#### Task details
Filter the material below down to the lines with the word "DeltaDex" and give those lines.

#### Material supplied
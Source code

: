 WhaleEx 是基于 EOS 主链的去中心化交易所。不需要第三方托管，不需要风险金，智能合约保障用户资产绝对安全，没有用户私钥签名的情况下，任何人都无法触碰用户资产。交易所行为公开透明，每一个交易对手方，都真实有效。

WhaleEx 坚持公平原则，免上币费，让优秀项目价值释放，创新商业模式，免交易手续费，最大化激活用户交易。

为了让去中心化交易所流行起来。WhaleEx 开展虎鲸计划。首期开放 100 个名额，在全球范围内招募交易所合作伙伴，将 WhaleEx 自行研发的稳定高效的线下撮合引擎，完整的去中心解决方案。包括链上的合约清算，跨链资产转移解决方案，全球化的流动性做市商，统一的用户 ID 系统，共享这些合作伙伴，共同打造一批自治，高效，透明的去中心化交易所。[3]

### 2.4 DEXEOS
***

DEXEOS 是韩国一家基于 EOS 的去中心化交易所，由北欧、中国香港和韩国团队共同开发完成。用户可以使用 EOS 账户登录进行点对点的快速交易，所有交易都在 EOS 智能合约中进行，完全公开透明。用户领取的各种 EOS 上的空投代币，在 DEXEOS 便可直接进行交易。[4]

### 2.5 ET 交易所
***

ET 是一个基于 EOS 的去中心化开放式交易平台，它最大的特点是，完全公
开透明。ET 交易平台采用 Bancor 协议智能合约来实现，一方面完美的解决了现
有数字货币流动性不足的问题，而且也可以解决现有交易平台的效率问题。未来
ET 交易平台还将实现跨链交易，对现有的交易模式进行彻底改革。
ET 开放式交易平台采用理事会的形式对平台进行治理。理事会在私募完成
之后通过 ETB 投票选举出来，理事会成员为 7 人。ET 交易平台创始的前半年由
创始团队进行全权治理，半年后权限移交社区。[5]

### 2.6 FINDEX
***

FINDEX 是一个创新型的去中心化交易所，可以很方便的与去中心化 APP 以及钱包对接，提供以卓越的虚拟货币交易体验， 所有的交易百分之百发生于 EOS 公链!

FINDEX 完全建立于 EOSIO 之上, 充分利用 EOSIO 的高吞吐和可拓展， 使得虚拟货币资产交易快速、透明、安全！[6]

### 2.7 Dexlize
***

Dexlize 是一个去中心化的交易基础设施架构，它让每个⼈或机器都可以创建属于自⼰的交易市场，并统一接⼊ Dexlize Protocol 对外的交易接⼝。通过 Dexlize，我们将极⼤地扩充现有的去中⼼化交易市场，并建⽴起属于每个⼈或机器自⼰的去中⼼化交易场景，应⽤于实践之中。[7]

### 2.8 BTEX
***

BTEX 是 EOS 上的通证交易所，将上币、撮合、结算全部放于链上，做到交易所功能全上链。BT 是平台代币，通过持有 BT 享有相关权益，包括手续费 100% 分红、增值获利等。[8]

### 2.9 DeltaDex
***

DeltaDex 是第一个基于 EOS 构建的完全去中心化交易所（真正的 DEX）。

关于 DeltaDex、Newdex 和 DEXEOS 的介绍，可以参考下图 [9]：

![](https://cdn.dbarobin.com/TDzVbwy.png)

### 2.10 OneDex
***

#### Written response
### 2.9 DeltaDex
DeltaDex 是第一个基于 EOS 构建的完全去中心化交易所（真正的 DEX）。
关于 DeltaDex、Newdex 和 DEXEOS 的介绍，可以参考下图 [9]：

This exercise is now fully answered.